[Saved entries]
▶

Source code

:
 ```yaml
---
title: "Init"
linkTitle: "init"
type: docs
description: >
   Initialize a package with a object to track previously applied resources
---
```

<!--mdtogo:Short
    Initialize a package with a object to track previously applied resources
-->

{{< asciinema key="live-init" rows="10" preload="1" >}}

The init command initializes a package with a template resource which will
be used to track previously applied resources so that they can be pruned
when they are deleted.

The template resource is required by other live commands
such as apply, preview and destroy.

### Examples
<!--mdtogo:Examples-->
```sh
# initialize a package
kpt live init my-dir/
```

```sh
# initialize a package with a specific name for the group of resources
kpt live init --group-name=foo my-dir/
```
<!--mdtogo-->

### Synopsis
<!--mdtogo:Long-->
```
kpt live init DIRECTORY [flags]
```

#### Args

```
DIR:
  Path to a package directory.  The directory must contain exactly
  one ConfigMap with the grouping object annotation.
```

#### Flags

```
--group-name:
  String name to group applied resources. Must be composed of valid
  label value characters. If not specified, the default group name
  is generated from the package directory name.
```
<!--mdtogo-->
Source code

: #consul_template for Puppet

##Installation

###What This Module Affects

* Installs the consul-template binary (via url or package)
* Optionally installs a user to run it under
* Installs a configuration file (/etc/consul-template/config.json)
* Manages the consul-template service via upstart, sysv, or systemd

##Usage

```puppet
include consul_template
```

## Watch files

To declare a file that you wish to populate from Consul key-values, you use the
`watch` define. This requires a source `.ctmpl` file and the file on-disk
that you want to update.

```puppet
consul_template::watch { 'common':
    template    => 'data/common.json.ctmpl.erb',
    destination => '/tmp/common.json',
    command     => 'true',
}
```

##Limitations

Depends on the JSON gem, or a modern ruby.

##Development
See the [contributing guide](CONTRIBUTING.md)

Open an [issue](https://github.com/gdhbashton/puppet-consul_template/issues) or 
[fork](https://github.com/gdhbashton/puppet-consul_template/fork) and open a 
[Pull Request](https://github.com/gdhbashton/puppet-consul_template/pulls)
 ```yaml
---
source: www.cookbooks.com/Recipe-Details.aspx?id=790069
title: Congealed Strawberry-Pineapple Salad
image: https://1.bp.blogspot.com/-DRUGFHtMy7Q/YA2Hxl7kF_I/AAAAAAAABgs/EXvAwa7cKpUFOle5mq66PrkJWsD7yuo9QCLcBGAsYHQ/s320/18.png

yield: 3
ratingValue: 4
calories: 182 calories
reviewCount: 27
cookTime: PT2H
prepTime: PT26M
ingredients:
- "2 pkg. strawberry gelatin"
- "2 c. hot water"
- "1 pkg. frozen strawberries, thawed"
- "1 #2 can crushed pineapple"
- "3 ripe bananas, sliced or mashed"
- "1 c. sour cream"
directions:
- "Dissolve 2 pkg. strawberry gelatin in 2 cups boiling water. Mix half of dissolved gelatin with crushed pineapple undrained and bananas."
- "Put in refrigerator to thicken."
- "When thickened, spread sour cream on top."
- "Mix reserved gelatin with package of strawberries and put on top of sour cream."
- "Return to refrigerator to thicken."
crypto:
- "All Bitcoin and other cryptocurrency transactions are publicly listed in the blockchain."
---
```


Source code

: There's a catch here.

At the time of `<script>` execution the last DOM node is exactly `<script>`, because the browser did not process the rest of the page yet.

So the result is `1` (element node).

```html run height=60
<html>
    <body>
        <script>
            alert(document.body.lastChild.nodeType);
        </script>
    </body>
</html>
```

◀

Your task is to retype all of the records exactly.

* TASK OUTPUT
Source code

:
 ```yaml
---
title: "Init"
linkTitle: "init"
type: docs
description: >
   Initialize a package with a object to track previously applied resources
---
```

<!--mdtogo:Short
    Initialize a package with a object to track previously applied resources
-->

{{< asciinema key="live-init" rows="10" preload="1" >}}

The init command initializes a package with a template resource which will
be used to track previously applied resources so that they can be pruned
when they are deleted.

The template resource is required by other live commands
such as apply, preview and destroy.

### Examples
<!--mdtogo:Examples-->
```sh
# initialize a package
kpt live init my-dir/
```

```sh
# initialize a package with a specific name for the group of resources
kpt live init --group-name=foo my-dir/
```
<!--mdtogo-->

### Synopsis
<!--mdtogo:Long-->
```
kpt live init DIRECTORY [flags]
```

#### Args

```
DIR:
  Path to a package directory.  The directory must contain exactly
  one ConfigMap with the grouping object annotation.
```

#### Flags

```
--group-name:
  String name to group applied resources. Must be composed of valid
  label value characters. If not specified, the default group name
  is generated from the package directory name.
```
<!--mdtogo-->
Source code

: #consul_template for Puppet

##Installation

###What This Module Affects

* Installs the consul-template binary (via url or package)
* Optionally installs a user to run it under
* Installs a configuration file (/etc/consul-template/config.json)
* Manages the consul-template service via upstart, sysv, or systemd

##Usage

```puppet
include consul_template
```

## Watch files

To declare a file that you wish to populate from Consul key-values, you use the
`watch` define. This requires a source `.ctmpl` file and the file on-disk
that you want to update.

```puppet
consul_template::watch { 'common':
    template    => 'data/common.json.ctmpl.erb',
    destination => '/tmp/common.json',
    command     => 'true',
}
```

##Limitations

Depends on the JSON gem, or a modern ruby.

##Development
See the [contributing guide](CONTRIBUTING.md)

Open an [issue](https://github.com/gdhbashton/puppet-consul_template/issues) or 
[fork](https://github.com/gdhbashton/puppet-consul_template/fork) and open a 
[Pull Request](https://github.com/gdhbashton/puppet-consul_template/pulls)
 ```yaml
---
source: www.cookbooks.com/Recipe-Details.aspx?id=790069
title: Congealed Strawberry-Pineapple Salad
image: https://1.bp.blogspot.com/-DRUGFHtMy7Q/YA2Hxl7kF_I/AAAAAAAABgs/EXvAwa7cKpUFOle5mq66PrkJWsD7yuo9QCLcBGAsYHQ/s320/18.png

yield: 3
ratingValue: 4
calories: 182 calories
reviewCount: 27
cookTime: PT2H
prepTime: PT26M
ingredients:
- "2 pkg. strawberry gelatin"
- "2 c. hot water"
- "1 pkg. frozen strawberries, thawed"
- "1 #2 can crushed pineapple"
- "3 ripe bananas, sliced or mashed"
- "1 c. sour cream"
directions:
- "Dissolve 2 pkg. strawberry gelatin in 2 cups boiling water. Mix half of dissolved gelatin with crushed pineapple undrained and bananas."
- "Put in refrigerator to thicken."
- "When thickened, spread sour cream on top."
- "Mix reserved gelatin with package of strawberries and put on top of sour cream."
- "Return to refrigerator to thicken."
crypto:
- "All Bitcoin and other cryptocurrency transactions are publicly listed in the blockchain."
---
```


Source code

: There's a catch here.

At the time of `<script>` execution the last DOM node is exactly `<script>`, because the browser did not process the rest of the page yet.

So the result is `1` (element node).

```html run height=60
<html>
    <body>
        <script>
            alert(document.body.lastChild.nodeType);
        </script>
    </body>
</html>
```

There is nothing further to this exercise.